第6話 お姉ちゃんの推理
「お姉ちゃん! そこで何やってるの」
時雨が扉を開けると、姉の鏑木柚子が時雨の部屋に入って頭を撫でる。
「時雨も女らしい一面があるんだねぇ。好きな相手でもできたのかな? あんたは私と違って顔に出るタイプだからね。幼馴染の香ちゃんにデートでも誘われたってとこか」
「そ……そんなんじゃないよ!」
時雨は頑なに否定するが、柚子の分析は当たっている。
告白された相手は香ではなく、凛である点を除けば、まるで現場を覗いていたかのような推理だ。
さすが姉妹と言ったところなのだろうか、柚子の前で隠し事をするのは難しい。
「だって時雨はいつも香ちゃんと一緒じゃない? 香ちゃんも小さい頃、『時雨ちゃんと将来結婚するんだ!』って宣言してたしね」
「それは幼稚園に通ってた頃の話じゃない!」
「私はお似合いだと思うけどなぁ。香ちゃんが家にやってきて『時雨を下さい』とお願いされたら、私は二つ返事でOK出しちゃうけどね」
柚子は香の事を昔から気に入っているので、よく相談相手になったりしていた。
そういえば、大学で彼氏ではなくて彼女ができたと嬉しそうに報告していた事を思い出すと、本当に認めてしまいそうだ。
香とは幼馴染の友人であるが、香もそれは変わらない考えだと時雨は思っている。
「明日、学校の先輩と遊びに行く約束をしただけだよ。デートとかそんなのじゃないからね!」
「あら、学校の先輩に浮気かしら。香ちゃんと学校の先輩が時雨を取り合う姿が何となく想像できるわ。時雨は可愛いから、罪な女ね」
「用がないなら、さっさと部屋から出て行って!」
「ああ、用事を忘れてたよ。ご飯の仕度ができたから時雨を呼びに来たんだった」
「お姉ちゃん……次から私の部屋はノックして入って用件を言ってね」
「時雨、ノックしないといけない事を部屋でするのはいいけど、あまり激しい事をすると父さんや母さんが心配して部屋に入って来るから大概にね」
時雨の肩をポンポンと叩くと、何かを悟ったように柚子は部屋を出て行く。
壮大な勘違いをする柚子に対して、時雨は弁解するのも馬鹿らしくなってきたので、夕食が並べられている食卓へと足を運んだ。
夕食を済ませて、明日の予定を両親に伝えると快く承諾してくれた。
時雨は自室の机に座ってパソコンを起動させると、動画サイトで面白そうなものをチェックする。

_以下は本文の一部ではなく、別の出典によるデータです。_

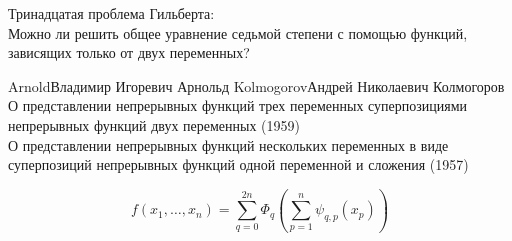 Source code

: \documentclass[24pt,pdf,hyperref={unicode}]{beamer}
\begin{document}
\begin{frame}

\end{frame}


\begin{frame}
\end{frame}

\begin{frame}
Тринадцатая проблема Гильберта:\\[1cm]

Можно ли решить общее уравнение седьмой степени с помощью функций, зависящих только от двух переменных?
\end{frame}

\begin{frame}
\begin{small}
\doublebio
{Arnold}{Владимир Игоревич Арнольд}
{Kolmogorov}{Андрей Николаевич Колмогоров}
{
$ $\\[0.2cm]

О представлении непрерывных функций трех переменных суперпозициями непрерывных функций двух переменных (1959)\\[0.2cm]

О представлении непрерывных функций нескольких переменных в виде суперпозиций непрерывных функций одной переменной и сложения (1957)}
\end{small}
\end{frame}

\begin{frame}

$$
f(x_1,\dots,x_n)=\sum_{q=0}^{2 n} \Phi_q \left(\sum_{p=1}^n\psi_{q,p}(x_p)\right)
$$
\end{frame}
\end{document}
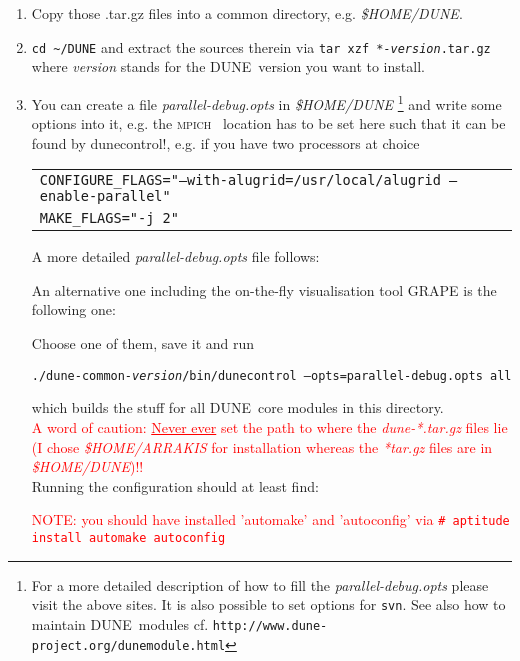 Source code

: \documentclass[a4paper,12pt]{article}
\newcommand{\dune}{\textsc{DUNE}\ }
\newcommand{\mpich}{\textsc{mpich}\ }
\newcommand{\dyeitred}{\textcolor{red}}{}
\begin{document}
\begin{enumerate}
  \item Copy those .tar.gz files into a common directory, e.g. \textit{\$HOME/DUNE}.
    \item \texttt{cd \textasciitilde/DUNE} and extract the sources therein via \texttt{tar xzf   *-\textit{version}.tar.gz} \newline where \textit{version} stands for the \dune version you want to install.
   \item You can create a file \textit{parallel-debug.opts} in \textit{\$HOME/DUNE} \footnote{For a more detailed
     description of how to fill the \textit{parallel-debug.opts} please visit the
   above sites. It is also possible to set options for \texttt{svn}. See also
   how to maintain \dune modules cf. \texttt{http://www.dune-project.org/dunemodule.html} } and write some
     options into it, e.g. the  \mpich
   location has to be set here such that it can be found by dunecontrol!,
     e.g. if you have two processors at choice\
      \begin{center}
        \begin{tabular}{l}
          \texttt{CONFIGURE\_FLAGS="--with-alugrid=/usr/local/alugrid --enable-parallel"}\\
            \texttt{MAKE\_FLAGS="-j 2"} 
         \end{tabular}
      \end{center} 
    A more detailed \textit{parallel-debug.opts} file follows:
    
    \begin{center}
     
    \end{center}

    An alternative one including the on-the-fly visualisation tool \textsc{GRAPE} is the following one:
    
    \begin{center}
      
    \end{center}


Choose one of them, save it and run \begin{center} \texttt{./dune-common-\textit{version}/bin/dunecontrol
  --opts=parallel-debug.opts all}\end{center}
 which builds the stuff for all \dune core modules in this directory.\\
\dyeitred{A word of caution: \underline{Never ever} set the path to where the
    \textit{dune-*.tar.gz} files lie (I chose \textit{\$HOME/ARRAKIS} for
    installation whereas the \textit{*tar.gz} files are in \textit{\$HOME/DUNE})!!}\\
Running the configuration should at least find:

\dyeitred{NOTE: you should have installed 'automake' and 'autoconfig' via \texttt{\# aptitude install automake autoconfig}}


\end{enumerate}
\end{document}

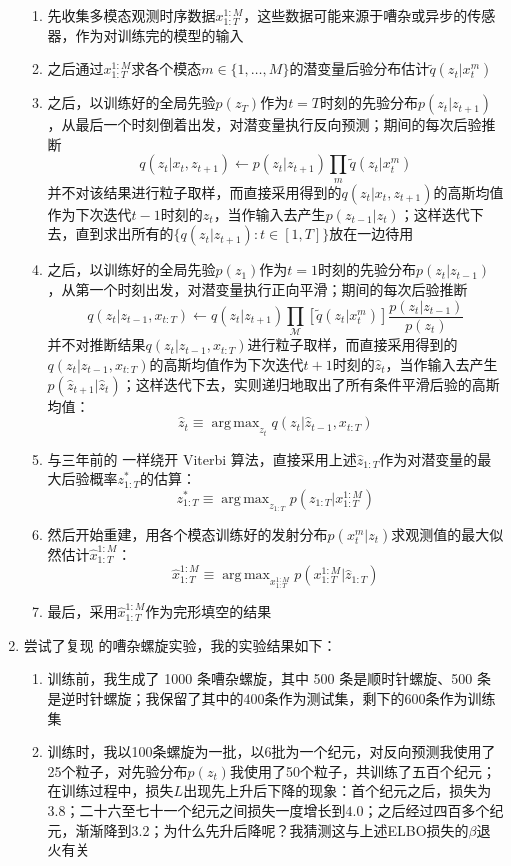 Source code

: \documentclass[11pt]{article}
\DeclareMathOperator*{\argmax}{arg\,max}
\begin{document}
\begin{enumerate}
\begin{enumerate}
\item 先收集多模态观测时序数据$x_{1:T}^{1:M}$，这些数据可能来源于嘈杂或异步的传感器，作为对训练完的模型的输入
\item 之后通过$x_{1:T}^{1:M}$求各个模态$m\in\{1,\dots,M\}$的潜变量后验分布估计$\tilde{q}(z_t|x_t^m)$
\item 之后，以训练好的全局先验$p(z_T)$作为$t=T$时刻的先验分布$p(z_t|z_{t+1})$，从最后一个时刻倒着出发，对潜变量执行反向预测；期间的每次后验推断\[
q(z_t|x_{t},z_{t+1})\leftarrow p(z_t|z_{t+1})\prod_m\tilde{q}(z_t|x_t^m)
\]并不对该结果进行粒子取样，而直接采用得到的$q(z_t|x_{t},z_{t+1})$的高斯均值作为下次迭代$t-1$时刻的$z_t$，当作输入去产生$p(z_{t-1}|z_t)$；这样迭代下去，直到求出所有的$\{q(z_t|z_{t+1}):t\in[1,T]\}$放在一边待用
\item 之后，以训练好的全局先验$p(z_1)$作为$t=1$时刻的先验分布$p(z_t|z_{t-1})$，从第一个时刻出发，对潜变量执行正向平滑；期间的每次后验推断\[
q(z_t|z_{t-1},x_{t:T})\leftarrow q(z_t|z_{t+1})\prod_\mathcal{M}[\tilde{q}(z_t|x_t^m)]\frac{p(z_t|z_{t-1})}{p(z_t)}
\]并不对推断结果$q(z_t|z_{t-1},x_{t:T})$进行粒子取样，而直接采用得到的$q(z_t|z_{t-1},x_{t:T})$的高斯均值作为下次迭代$t+1$时刻的$\hat{z}_t$，当作输入去产生$p(\hat{z}_{t+1}|\hat{z}_t)$；这样迭代下去，实则递归地取出了所有条件平滑后验的高斯均值：\[
\hat{z}_{t}\equiv\argmax_{z_t}q(z_t|\hat{z}_{t-1},x_{t:T})
\]
\item 与三年前的 \cite{krishnan2017structured} 一样绕开 Viterbi 算法，直接采用上述$\hat{z}_{1:T}$作为对潜变量的最大后验概率$z^*_{1:T}$的估算：\[
z^*_{1:T}\equiv\argmax_{z_{1:T}}p(z_{1:T}|x_{1:T}^{1:M})
\]
\item 然后开始重建，用各个模态训练好的发射分布$p(x_t^m|z_t)$求观测值的最大似然估计$\hat{x}_{1:T}^{1:M}$：\[
\hat{x}_{1:T}^{1:M}\equiv\argmax_{x_{1:T}^{1:M}}p(x_{1:T}^{1:M}|\hat{z}_{1:T})
\]
\item 最后，采用$\hat{x}_{1:T}^{1:M}$作为完形填空的结果
\end{enumerate}
\item 尝试了复现 \cite{Tan2019FactorizedII} 的嘈杂螺旋实验，我的实验结果如下：
\begin{enumerate}
\item 训练前，我生成了 1000 条嘈杂螺旋，其中 500 条是顺时针螺旋、500 条是逆时针螺旋；我保留了其中的400条作为测试集，剩下的600条作为训练集
\item 训练时，我以100条螺旋为一批，以6批为一个纪元，对反向预测我使用了25个粒子，对先验分布$p(z_t)$我使用了50个粒子，共训练了五百个纪元；在训练过程中，损失$L$出现先上升后下降的现象：首个纪元之后，损失为$3.8$；二十六至七十一个纪元之间损失一度增长到$4.0$；之后经过四百多个纪元，渐渐降到$3.2$；为什么先升后降呢？我猜测这与上述ELBO损失的$\beta$退火有关

\end{enumerate}
\end{enumerate}
\end{document}
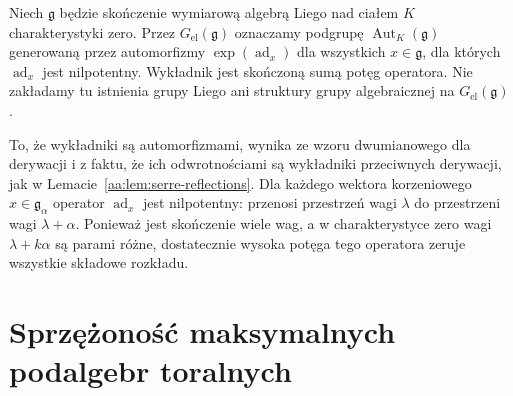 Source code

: \begin{definicja}
\label{aa:def:lie-elementary-inner}
Niech $\mathfrak g$ będzie skończenie wymiarową algebrą Liego nad ciałem $K$ charakterystyki zero. Przez $G_{\mathrm{el}}(\mathfrak g)$ oznaczamy podgrupę $\operatorname{Aut}_K(\mathfrak g)$ generowaną przez automorfizmy $\exp(\operatorname{ad}_x)$ dla wszystkich $x\in\mathfrak g$, dla których $\operatorname{ad}_x$ jest nilpotentny. Wykładnik jest skończoną sumą potęg operatora. Nie zakładamy tu istnienia grupy Liego ani struktury grupy algebraicznej na $G_{\mathrm{el}}(\mathfrak g)$.
\end{definicja}

To, że wykładniki są automorfizmami, wynika ze wzoru dwumianowego dla derywacji i z faktu, że ich odwrotnościami są wykładniki przeciwnych derywacji, jak w Lemacie~\ref{aa:lem:serre-reflections}. Dla każdego wektora korzeniowego $x\in\mathfrak g_\alpha$ operator $\operatorname{ad}_x$ jest nilpotentny: przenosi przestrzeń wagi $\lambda$ do przestrzeni wagi $\lambda+\alpha$. Ponieważ jest skończenie wiele wag, a w charakterystyce zero wagi $\lambda+k\alpha$ są parami różne, dostatecznie wysoka potęga tego operatora zeruje wszystkie składowe rozkładu.

\section{Sprzężoność maksymalnych podalgebr toralnych}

前世の生活では考えられない品々がこの世界には溢れている。
特にスマホやパソコン等の電子機器は素晴らしい発明品だと感心してしまう。
魔力がなくても、遠い場所にいる相手と話せたり買い物が手軽にできたりするからだ。
(便利な世の中だな)
そう思いながら、新作のボカロ曲に目を通していくと、凛からスマホに連絡が入った。
『やっほー。明日のデートだけど、午前中にここで映画を観賞してランチを楽しもうと思うの。それでいいかな?』
デートに突っ込みを入れるのは野暮なのでスルーして、一緒に遊ぶには無難な選択だと思う。
特に問題ないと判断した時雨はスマホを駆使して凛に返事を返す。
『私は構いませんよ。待ち合わせは映画の上演時間に合わせて十時でよろしいですか?』
『ええ、明日の十時に映画館前で集合しましょう。明日の時雨とのデートは楽しみだわ』
すぐさま凛から返事が来ると、文面と合わせて本当にデートを心待ちにしているような気がした。
時雨も凛の純粋な気持ちを踏みにじるような事はしたくないので、デート云々は意識せずに喜びを共有したい。
(明日に備えて、今日はゆっくり休もう)
時雨はパソコンの電源を落とすと、いつもより早めのお風呂に入って布団に潜る事にした。